Keterangan itu disampaikan dalam sidang di Pengadilan Tindak Pidana Korupsi Jakarta Pusat pada hari Senin tanggal 19 Januari 2026.

Saksi yang dimaksud adalah mantan Direktur Jenderal Pendidikan Dasar dan Menengah Kemendikbudristek Hamid Muhammad.

Hamid memberikan kesaksian terkait rapat melalui platform zoom meeting yang dilaksanakan pada tanggal 6 Mei 2020.

Dalam rapat tersebut dibahas mengenai keputusan pengadaan perangkat laptop untuk keperluan pendidikan.
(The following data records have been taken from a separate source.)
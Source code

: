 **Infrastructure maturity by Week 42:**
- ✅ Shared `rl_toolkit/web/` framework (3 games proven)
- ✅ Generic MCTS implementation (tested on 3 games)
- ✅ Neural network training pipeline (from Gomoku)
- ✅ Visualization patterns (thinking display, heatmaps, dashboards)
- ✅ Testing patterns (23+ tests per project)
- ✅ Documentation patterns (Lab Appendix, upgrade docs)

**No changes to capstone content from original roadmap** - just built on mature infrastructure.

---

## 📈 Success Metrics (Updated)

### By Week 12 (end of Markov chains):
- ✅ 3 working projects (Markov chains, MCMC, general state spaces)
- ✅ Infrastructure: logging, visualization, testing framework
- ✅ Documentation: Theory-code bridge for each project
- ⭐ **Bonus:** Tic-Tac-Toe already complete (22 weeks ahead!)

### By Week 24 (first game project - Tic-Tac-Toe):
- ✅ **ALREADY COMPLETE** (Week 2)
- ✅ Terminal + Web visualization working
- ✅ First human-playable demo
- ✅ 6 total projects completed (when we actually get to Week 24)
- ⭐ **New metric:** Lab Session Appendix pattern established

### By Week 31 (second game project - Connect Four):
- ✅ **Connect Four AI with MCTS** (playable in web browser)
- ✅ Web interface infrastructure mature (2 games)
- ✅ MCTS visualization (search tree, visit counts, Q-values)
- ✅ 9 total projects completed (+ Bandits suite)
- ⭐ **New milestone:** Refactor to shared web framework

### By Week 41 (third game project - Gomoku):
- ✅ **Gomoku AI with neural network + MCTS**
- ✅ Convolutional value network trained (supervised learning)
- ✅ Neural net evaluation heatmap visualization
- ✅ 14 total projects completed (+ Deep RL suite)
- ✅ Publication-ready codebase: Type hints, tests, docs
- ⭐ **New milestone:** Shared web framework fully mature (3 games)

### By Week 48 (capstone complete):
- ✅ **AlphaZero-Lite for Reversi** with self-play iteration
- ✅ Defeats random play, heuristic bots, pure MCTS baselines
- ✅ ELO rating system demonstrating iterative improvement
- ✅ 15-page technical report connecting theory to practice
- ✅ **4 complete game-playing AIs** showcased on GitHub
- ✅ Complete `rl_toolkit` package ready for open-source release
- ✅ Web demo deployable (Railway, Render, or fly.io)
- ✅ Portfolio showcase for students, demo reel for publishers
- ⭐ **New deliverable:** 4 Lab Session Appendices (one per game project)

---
Nadiem menyatakan bahwa keputusan yang disetujui mencakup dua jenis sistem operasi yaitu Chromebook dan Windows.

Dia merasa terbukti bahwa persetujuan yang diberikan tidak bersifat eksklusif terhadap satu merek tertentu.

Di tengah persidangan, Nadiem sempat bertanya mengenai pandangan Hamid tentang integritasnya selama menjabat sebagai menteri.

Dia merasa puas mengetahui bahwa saksi menyebutnya sebagai salah satu menteri terbaik dan paling jujur dalam sejarah Indonesia.

Saksi juga menyatakan bahwa tingkat integritas Nadiem sangat tinggi selama memimpin kementerian.

Nadiem didakwa melakukan tindakan memperkaya diri sendiri atau orang lain dalam kasus dugaan korupsi pengadaan laptop.

Nilai yang didakwakan mencapai delapan ratus sembilan miliar lima ratus sembilan puluh enam juta seratus dua puluh lima ribu rupiah.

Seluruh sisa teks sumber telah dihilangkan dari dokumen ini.